After pointing out how moving the kickoff lines back to the 35-yard line had an effect on returns and concussions, Mara said there may be a day when the NFL doesn't have kickoffs at all.
“We had a lot of discussions about whether we should eliminate it and if we did what we could do in its place,” he said. “There’s no consensus on it right now, but I could see the day in the future where that play could be taken out of the game.
“You see it evolving toward that. Nobody would go that far now, but we talk about different blocks that we can outlaw. The problem is that the concussions come from everywhere, from the wedge, from the crossing blocks where a guy goes from one side of the field to another, from a full speed collision between a return guy and a tackler. So there’s no one thing that you can do. It’s something that we’ll continue to watch as closely as possible.”
Did you hear that? It was the soul of Bears special teams coordinator Dave Toub screaming in terror. Considering how important the return game is to the Bears, the idea of no kickoffs is frightening. The Bears picked up 1,263 yards on kickoff returns in 2011, ranking them sixth in the league. With Devin Thomas and Eric Weems added to the squad, kick returns will continue to be an important part of how the Bears play the game.

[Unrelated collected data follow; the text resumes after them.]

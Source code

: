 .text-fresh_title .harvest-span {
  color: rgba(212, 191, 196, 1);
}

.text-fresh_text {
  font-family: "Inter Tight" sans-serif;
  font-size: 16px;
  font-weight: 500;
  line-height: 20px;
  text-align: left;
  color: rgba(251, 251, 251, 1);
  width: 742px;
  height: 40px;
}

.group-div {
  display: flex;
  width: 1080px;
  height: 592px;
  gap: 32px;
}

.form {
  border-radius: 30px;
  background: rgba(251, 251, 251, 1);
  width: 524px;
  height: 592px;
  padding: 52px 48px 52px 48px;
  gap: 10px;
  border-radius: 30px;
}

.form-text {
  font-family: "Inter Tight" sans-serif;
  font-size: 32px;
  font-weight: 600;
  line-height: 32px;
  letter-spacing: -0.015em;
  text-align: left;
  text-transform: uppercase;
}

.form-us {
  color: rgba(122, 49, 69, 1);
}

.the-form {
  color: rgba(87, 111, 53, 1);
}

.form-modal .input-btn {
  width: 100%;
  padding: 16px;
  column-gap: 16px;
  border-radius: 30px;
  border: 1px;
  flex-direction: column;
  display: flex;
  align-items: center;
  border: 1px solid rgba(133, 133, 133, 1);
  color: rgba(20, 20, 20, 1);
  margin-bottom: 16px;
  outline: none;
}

However, kick returns are just one part of the Bears return game. Where they truly excel is in punt returns. The Bears were the best in the NFL at punt return averages and Devin Hester contributes more on punt coverages.
The player safety argument cannot be ignored. The amount of touchbacks nearly tripled in 2011. When two teams are running at each other full speed, like they are in kickoffs, injuries will happen and the reduction in concussions is a good thing. If the game evolves towards a kickoff-less future, the Bears will have to figure out how to handle it.